The expected answer is the set of lines in the data below between the line holding "(i.e., no late point implies no early point)" and the line holding "with $l_0$ being", inclusive, written out exactly.

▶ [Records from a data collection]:
= Beginning of Section =
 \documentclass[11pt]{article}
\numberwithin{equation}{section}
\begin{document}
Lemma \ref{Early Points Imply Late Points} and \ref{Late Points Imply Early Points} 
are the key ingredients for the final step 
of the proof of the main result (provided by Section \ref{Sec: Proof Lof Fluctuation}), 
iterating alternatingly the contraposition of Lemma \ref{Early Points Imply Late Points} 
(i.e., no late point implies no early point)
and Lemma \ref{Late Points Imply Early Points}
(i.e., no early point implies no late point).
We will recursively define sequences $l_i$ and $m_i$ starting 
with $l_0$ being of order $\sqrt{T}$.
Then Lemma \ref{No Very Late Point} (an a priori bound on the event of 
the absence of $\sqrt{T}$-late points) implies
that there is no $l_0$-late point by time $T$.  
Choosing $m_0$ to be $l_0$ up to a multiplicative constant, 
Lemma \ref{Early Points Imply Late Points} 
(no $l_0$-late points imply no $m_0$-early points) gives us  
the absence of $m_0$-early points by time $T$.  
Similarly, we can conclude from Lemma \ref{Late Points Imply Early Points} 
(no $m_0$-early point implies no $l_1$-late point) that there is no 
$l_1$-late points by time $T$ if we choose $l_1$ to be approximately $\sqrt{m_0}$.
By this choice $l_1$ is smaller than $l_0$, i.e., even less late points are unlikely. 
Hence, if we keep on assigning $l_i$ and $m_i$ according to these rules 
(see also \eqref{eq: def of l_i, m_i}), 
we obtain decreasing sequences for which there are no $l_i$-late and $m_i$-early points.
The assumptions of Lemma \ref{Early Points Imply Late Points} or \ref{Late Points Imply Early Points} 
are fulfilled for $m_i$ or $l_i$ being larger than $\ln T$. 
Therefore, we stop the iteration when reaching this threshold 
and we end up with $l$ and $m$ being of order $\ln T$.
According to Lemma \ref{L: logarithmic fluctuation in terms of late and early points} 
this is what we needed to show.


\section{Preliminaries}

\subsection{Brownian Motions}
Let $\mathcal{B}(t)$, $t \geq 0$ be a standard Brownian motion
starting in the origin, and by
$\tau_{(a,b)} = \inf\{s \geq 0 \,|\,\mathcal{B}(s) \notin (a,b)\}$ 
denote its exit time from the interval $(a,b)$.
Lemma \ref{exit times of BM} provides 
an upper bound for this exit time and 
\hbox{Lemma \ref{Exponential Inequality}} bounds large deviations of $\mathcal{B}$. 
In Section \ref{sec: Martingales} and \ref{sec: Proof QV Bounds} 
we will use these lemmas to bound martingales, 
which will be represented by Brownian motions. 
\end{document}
= End of Section =
▶ [Reply]:
(i.e., no late point implies no early point)
and Lemma \ref{Late Points Imply Early Points}
(i.e., no early point implies no late point).
We will recursively define sequences $l_i$ and $m_i$ starting 
with $l_0$ being of order $\sqrt{T}$.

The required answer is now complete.